**INSTRUCTIONS TO FOLLOW:**
Please report how many lines in the data below contain "cleanup". Nothing besides the number should be written.

**TASK MATERIAL:**
::::
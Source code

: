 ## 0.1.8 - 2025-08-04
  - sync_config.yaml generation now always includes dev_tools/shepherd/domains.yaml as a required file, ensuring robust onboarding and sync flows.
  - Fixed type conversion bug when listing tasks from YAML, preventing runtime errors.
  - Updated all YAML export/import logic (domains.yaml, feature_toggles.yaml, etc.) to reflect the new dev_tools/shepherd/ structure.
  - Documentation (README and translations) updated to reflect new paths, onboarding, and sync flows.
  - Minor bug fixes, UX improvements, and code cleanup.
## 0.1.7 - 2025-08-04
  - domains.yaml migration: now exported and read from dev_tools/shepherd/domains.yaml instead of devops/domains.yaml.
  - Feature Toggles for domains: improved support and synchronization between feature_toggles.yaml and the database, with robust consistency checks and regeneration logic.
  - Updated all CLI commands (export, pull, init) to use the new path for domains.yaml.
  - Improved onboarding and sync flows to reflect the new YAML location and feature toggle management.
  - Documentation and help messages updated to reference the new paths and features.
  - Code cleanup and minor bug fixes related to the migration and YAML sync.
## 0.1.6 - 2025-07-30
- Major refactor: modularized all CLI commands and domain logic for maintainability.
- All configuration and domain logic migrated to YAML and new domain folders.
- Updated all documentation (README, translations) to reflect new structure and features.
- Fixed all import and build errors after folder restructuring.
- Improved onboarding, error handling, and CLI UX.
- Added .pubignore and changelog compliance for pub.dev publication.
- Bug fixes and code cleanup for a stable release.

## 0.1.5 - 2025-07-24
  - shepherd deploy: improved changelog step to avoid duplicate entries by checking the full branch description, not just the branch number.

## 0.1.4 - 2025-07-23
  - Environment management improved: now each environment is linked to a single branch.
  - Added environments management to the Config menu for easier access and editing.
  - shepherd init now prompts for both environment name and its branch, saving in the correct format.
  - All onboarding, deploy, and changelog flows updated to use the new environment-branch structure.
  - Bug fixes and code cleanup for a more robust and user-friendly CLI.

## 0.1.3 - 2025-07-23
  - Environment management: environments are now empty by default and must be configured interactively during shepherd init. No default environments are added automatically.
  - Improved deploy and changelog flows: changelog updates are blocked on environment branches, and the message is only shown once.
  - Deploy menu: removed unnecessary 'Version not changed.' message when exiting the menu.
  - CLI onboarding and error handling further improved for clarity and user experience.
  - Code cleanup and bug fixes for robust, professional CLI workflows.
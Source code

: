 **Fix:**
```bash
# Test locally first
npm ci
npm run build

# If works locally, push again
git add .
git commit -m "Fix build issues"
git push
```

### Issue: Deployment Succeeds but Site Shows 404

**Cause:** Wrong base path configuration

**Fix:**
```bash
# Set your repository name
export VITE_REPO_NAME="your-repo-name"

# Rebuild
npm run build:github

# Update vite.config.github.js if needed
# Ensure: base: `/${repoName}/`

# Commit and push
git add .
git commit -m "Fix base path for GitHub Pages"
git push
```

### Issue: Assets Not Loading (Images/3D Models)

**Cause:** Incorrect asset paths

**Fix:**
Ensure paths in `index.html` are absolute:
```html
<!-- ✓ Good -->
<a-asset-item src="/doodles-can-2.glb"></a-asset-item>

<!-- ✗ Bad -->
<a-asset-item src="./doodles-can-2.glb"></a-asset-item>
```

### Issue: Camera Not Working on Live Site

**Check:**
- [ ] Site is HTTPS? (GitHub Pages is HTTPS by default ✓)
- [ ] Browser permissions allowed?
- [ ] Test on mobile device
::::
**REPLY TO THE TASK:**
5